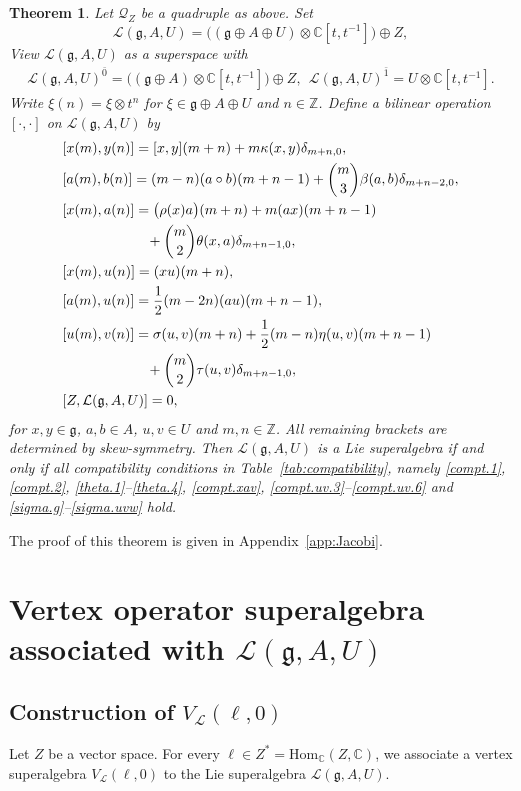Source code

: \documentclass[12pt]{article}
\numberwithin{equation}{section}
\newtheorem{theorem}{Theorem}[section]
\theoremstyle{definition}
\theoremstyle{plain}
\newcommand{\bC}{\ensuremath{\mathbb{C}}}
\newcommand{\bZ}{\ensuremath{\mathbb{Z}}}
\newcommand{\ep}{\ensuremath{{\bar{0}}}}
\newcommand{\op}{\ensuremath{{\bar{1}}}}
\newcommand{\fg}{\mathfrak{g}}
\newcommand{\cQ}{\ensuremath{\mathcal{Q}}}
\newcommand{\cL}{\ensuremath{\mathcal{L}}}
\begin{document}
\begin{theorem}\label{thm:construction.L}
Let $\cQ_Z$ be a quadruple as above. Set
\begin{equation*}
    \cL(\fg,A,U)=\big((\fg\oplus A\oplus U)\otimes\bC[t,t^{-1}]\big)\oplus Z,
\end{equation*}
View $\cL(\fg,A,U)$ as a superspace with
\begin{align*}
    \cL(\fg,A,U)^{\ep}=\big((\fg\oplus A)\otimes\bC[t,t^{-1}]\big)\oplus Z,\ \ \cL(\fg,A,U)^{\op}=U\otimes\bC[t,t^{-1}].
\end{align*}
Write $\xi(n)=\xi\otimes t^n$ for $\xi\in\fg\oplus A\oplus U$ and $n\in\bZ$. Define a bilinear operation $[\cdot,\cdot]$ on $\cL(\fg,A,U)$ by
\begin{align}
    &[x(m),y(n)]=[x,y](m+n)+m\kappa(x,y)\delta_{m+n,0},\label{L:gg}\\
    &[a(m),b(n)]=(m-n)(a\circ b)(m+n-1)+\binom{m}{3}\beta(a,b)\delta_{m+n-2,0},\label{L:AA}\\
    &[x(m),a(n)]=\big(\rho(x)a\big)(m+n)+m(ax)(m+n-1)\notag\\
    &\qquad\qquad\qquad+\binom{m}{2}\theta(x,a)\delta_{m+n-1,0},\label{L:gA}\\
    &[x(m),u(n)]=(xu)(m+n),\label{L:gU}\\
    &[a(m),u(n)]=\frac12(m-2n)(au)(m+n-1),\label{L:AU}\\
    &[u(m),v(n)]=\sigma(u,v)(m+n)+\frac12(m-n)\eta(u,v)(m+n-1)\notag\\
    &\qquad\qquad\qquad+\binom{m}{2}\tau(u,v)\delta_{m+n-1,0},\label{L:UU}\\
    &[Z,\cL(\fg,A,U)]=0,\label{L:K}
\end{align}
for $x,y\in\fg$, $a,b\in A$, $u,v\in U$ and $m,n\in\bZ$. All remaining brackets are determined by skew-symmetry. Then $\cL(\fg,A,U)$ is a Lie superalgebra if and only if all compatibility conditions in Table~\ref{tab:compatibility}, namely \eqref{compt.1}, \eqref{compt.2}, \eqref{theta.1}--\eqref{theta.4}, \eqref{compt.xav}, \eqref{compt.uv.3}--\eqref{compt.uv.6} and \eqref{sigma.g}--\eqref{sigma.uvw} hold.
\end{theorem}
The proof of this theorem is given in Appendix~\ref{app:Jacobi}.

\section{Vertex operator superalgebra associated with $\cL(\fg,A,U)$}\label{sect:VOSA}
\subsection{Construction of $V_\cL(\ell,0)$}
\hspace{1.5em}Let $Z$ be a vector space. For every $\ell\in Z^*=\mathrm{Hom}_{\bC}(Z,\bC)$, we associate a vertex superalgebra $V_\cL(\ell,0)$ to the Lie superalgebra $\cL(\fg,A,U)$.
\end{document}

• **TASK BRIEF**
Repeat the records above word for word. Pictures stay out of the copy.

• **RESPONSE TO THE EXERCISE**
Source code

: \documentclass[12pt]{article}
\numberwithin{equation}{section}
\newtheorem{theorem}{Theorem}[section]
\theoremstyle{definition}
\theoremstyle{plain}
\newcommand{\bC}{\ensuremath{\mathbb{C}}}
\newcommand{\bZ}{\ensuremath{\mathbb{Z}}}
\newcommand{\ep}{\ensuremath{{\bar{0}}}}
\newcommand{\op}{\ensuremath{{\bar{1}}}}
\newcommand{\fg}{\mathfrak{g}}
\newcommand{\cQ}{\ensuremath{\mathcal{Q}}}
\newcommand{\cL}{\ensuremath{\mathcal{L}}}
\begin{document}
\begin{theorem}\label{thm:construction.L}
Let $\cQ_Z$ be a quadruple as above. Set
\begin{equation*}
    \cL(\fg,A,U)=\big((\fg\oplus A\oplus U)\otimes\bC[t,t^{-1}]\big)\oplus Z,
\end{equation*}
View $\cL(\fg,A,U)$ as a superspace with
\begin{align*}
    \cL(\fg,A,U)^{\ep}=\big((\fg\oplus A)\otimes\bC[t,t^{-1}]\big)\oplus Z,\ \ \cL(\fg,A,U)^{\op}=U\otimes\bC[t,t^{-1}].
\end{align*}
Write $\xi(n)=\xi\otimes t^n$ for $\xi\in\fg\oplus A\oplus U$ and $n\in\bZ$. Define a bilinear operation $[\cdot,\cdot]$ on $\cL(\fg,A,U)$ by
\begin{align}
    &[x(m),y(n)]=[x,y](m+n)+m\kappa(x,y)\delta_{m+n,0},\label{L:gg}\\
    &[a(m),b(n)]=(m-n)(a\circ b)(m+n-1)+\binom{m}{3}\beta(a,b)\delta_{m+n-2,0},\label{L:AA}\\
    &[x(m),a(n)]=\big(\rho(x)a\big)(m+n)+m(ax)(m+n-1)\notag\\
    &\qquad\qquad\qquad+\binom{m}{2}\theta(x,a)\delta_{m+n-1,0},\label{L:gA}\\
    &[x(m),u(n)]=(xu)(m+n),\label{L:gU}\\
    &[a(m),u(n)]=\frac12(m-2n)(au)(m+n-1),\label{L:AU}\\
    &[u(m),v(n)]=\sigma(u,v)(m+n)+\frac12(m-n)\eta(u,v)(m+n-1)\notag\\
    &\qquad\qquad\qquad+\binom{m}{2}\tau(u,v)\delta_{m+n-1,0},\label{L:UU}\\
    &[Z,\cL(\fg,A,U)]=0,\label{L:K}
\end{align}
for $x,y\in\fg$, $a,b\in A$, $u,v\in U$ and $m,n\in\bZ$. All remaining brackets are determined by skew-symmetry. Then $\cL(\fg,A,U)$ is a Lie superalgebra if and only if all compatibility conditions in Table~\ref{tab:compatibility}, namely \eqref{compt.1}, \eqref{compt.2}, \eqref{theta.1}--\eqref{theta.4}, \eqref{compt.xav}, \eqref{compt.uv.3}--\eqref{compt.uv.6} and \eqref{sigma.g}--\eqref{sigma.uvw} hold.
\end{theorem}
The proof of this theorem is given in Appendix~\ref{app:Jacobi}.

\section{Vertex operator superalgebra associated with $\cL(\fg,A,U)$}\label{sect:VOSA}
\subsection{Construction of $V_\cL(\ell,0)$}
\hspace{1.5em}Let $Z$ be a vector space. For every $\ell\in Z^*=\mathrm{Hom}_{\bC}(Z,\bC)$, we associate a vertex superalgebra $V_\cL(\ell,0)$ to the Lie superalgebra $\cL(\fg,A,U)$.
\end{document}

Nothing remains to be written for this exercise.